* Records for this exercise
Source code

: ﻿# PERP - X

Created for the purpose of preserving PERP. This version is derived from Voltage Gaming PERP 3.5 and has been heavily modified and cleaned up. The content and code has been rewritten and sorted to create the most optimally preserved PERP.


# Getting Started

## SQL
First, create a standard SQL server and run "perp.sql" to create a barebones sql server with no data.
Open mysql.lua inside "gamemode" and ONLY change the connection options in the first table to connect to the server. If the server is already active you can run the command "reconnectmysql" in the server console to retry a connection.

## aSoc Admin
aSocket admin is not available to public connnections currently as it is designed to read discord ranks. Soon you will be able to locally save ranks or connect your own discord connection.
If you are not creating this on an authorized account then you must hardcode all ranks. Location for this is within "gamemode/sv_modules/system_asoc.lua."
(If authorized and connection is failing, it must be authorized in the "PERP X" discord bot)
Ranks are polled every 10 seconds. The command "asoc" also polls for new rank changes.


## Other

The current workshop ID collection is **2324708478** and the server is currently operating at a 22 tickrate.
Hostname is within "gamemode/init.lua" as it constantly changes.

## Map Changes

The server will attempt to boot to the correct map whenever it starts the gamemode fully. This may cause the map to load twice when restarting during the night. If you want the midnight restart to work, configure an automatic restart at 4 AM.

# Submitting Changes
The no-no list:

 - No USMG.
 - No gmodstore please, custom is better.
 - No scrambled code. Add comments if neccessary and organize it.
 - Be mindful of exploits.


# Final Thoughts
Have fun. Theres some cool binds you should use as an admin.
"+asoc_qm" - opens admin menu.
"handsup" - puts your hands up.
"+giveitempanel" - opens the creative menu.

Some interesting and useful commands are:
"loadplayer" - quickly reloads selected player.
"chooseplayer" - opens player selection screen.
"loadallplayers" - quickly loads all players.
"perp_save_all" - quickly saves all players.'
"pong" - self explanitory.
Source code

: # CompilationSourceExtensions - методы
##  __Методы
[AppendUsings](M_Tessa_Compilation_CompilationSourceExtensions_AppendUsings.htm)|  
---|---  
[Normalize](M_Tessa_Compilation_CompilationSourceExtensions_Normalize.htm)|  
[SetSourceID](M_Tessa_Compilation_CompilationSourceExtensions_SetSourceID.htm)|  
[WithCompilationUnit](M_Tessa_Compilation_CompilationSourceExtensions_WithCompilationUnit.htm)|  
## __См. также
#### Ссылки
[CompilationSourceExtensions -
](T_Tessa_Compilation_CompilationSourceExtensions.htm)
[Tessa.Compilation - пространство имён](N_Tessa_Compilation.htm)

* Work to complete
All that belongs in your answer is the stretch of entries above from the line with "The current workshop" through the line with "the creative menu.", printed exactly.

* Solution to the problem
The current workshop ID collection is **2324708478** and the server is currently operating at a 22 tickrate.
Hostname is within "gamemode/init.lua" as it constantly changes.

## Map Changes

The server will attempt to boot to the correct map whenever it starts the gamemode fully. This may cause the map to load twice when restarting during the night. If you want the midnight restart to work, configure an automatic restart at 4 AM.

# Submitting Changes
The no-no list:

 - No USMG.
 - No gmodstore please, custom is better.
 - No scrambled code. Add comments if neccessary and organize it.
 - Be mindful of exploits.


# Final Thoughts
Have fun. Theres some cool binds you should use as an admin.
"+asoc_qm" - opens admin menu.
"handsup" - puts your hands up.
"+giveitempanel" - opens the creative menu.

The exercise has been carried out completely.